Modern systems and devices  (electronic systems,  electronic devices and components, electrical and  mechanical systems) are made to operate under  a number of extreme environmental  and operating  conditions. The resulting stresses can affect the working-life of the components  and test  their endurance to the limit.  Failure of systems and devices can be categorized in  a number of ways  such that  major failures, minor failures, parametric failures, catastrophic failures  etc.

    Increasing  the  ability of  the components and the devices to sustain such stresses, such that they operate  for longer periods of time without failure is the goal of  reliability engineering.   However not all systems are required to operate in a fail-free manner  through their  life-time.
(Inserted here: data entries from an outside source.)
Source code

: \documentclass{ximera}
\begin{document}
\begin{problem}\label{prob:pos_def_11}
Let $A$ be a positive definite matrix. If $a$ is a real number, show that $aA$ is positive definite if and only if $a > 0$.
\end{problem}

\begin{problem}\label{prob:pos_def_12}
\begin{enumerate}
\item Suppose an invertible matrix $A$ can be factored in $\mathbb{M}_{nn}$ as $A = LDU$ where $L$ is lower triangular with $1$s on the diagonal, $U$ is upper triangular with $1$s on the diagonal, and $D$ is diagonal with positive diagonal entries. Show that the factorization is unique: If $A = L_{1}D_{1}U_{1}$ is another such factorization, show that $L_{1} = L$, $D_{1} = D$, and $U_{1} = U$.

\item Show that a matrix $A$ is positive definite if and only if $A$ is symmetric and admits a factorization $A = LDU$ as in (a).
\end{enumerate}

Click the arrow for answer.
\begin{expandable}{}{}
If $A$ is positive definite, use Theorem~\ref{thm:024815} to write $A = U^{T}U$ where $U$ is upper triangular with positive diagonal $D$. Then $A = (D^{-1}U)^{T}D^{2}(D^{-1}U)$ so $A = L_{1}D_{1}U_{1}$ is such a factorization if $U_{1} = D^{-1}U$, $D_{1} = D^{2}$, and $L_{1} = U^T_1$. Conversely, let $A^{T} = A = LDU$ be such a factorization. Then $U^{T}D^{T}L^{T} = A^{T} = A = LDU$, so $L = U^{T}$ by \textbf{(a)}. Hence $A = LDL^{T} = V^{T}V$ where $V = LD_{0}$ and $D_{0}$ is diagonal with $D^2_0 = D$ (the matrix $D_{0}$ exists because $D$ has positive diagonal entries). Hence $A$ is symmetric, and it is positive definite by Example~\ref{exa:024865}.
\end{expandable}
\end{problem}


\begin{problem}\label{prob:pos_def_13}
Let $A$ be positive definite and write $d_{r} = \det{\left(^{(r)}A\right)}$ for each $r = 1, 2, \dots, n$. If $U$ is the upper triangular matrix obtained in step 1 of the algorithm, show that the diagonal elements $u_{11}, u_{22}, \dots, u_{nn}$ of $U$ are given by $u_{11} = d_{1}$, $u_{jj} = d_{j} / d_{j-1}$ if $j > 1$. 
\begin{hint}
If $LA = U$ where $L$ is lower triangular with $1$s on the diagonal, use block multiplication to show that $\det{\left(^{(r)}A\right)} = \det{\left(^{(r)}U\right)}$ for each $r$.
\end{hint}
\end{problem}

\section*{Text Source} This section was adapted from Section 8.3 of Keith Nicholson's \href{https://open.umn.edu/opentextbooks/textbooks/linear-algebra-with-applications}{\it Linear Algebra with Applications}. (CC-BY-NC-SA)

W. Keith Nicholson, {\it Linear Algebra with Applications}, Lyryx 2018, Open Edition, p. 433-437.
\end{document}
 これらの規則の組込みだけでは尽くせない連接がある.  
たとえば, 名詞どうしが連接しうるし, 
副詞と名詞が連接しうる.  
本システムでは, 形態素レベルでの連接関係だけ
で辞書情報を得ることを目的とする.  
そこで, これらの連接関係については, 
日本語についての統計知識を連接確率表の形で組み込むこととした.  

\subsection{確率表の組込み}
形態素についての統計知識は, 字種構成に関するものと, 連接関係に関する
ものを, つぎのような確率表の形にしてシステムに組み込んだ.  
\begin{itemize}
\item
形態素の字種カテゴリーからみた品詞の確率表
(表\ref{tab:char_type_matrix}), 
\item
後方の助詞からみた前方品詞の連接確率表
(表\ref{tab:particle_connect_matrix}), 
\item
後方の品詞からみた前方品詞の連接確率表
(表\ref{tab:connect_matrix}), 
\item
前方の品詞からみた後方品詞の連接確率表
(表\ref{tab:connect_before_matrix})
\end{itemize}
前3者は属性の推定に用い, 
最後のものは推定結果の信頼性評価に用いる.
Many systems can be repaired when they fail. This brings into the fore the concepts of maintainability, system availability,  time to repair etc.

      While ensuring the reliability of  systems and devices,  one has to work under a number of constraints. These constraints or cost-factors  take into account the resources that are  available,  economic benefits , profitability  of such an exercise  etc. Thus optimization techniques have to applied  while  designing  reliable systems.

   The concept of   "QUALITY"   is closely  linked to that of reliability.  Quality is a static concept because it deals with  how closely the product   adheres to the given specification  and customer requirements.  It does not consider the degradation of the systems and devices  over period of time due to various stresses.

    Testing and  testability are  other important issue than concerns reliability engineers.  Predicting the workability and life-time of a product  before it is shipped  has a tremendous economic value in reducing servicing costs, warranty commitments  and in keeping the good name of the company.  Thus in today's world of  cut-throat competition, reliability  engineering of paramount importance.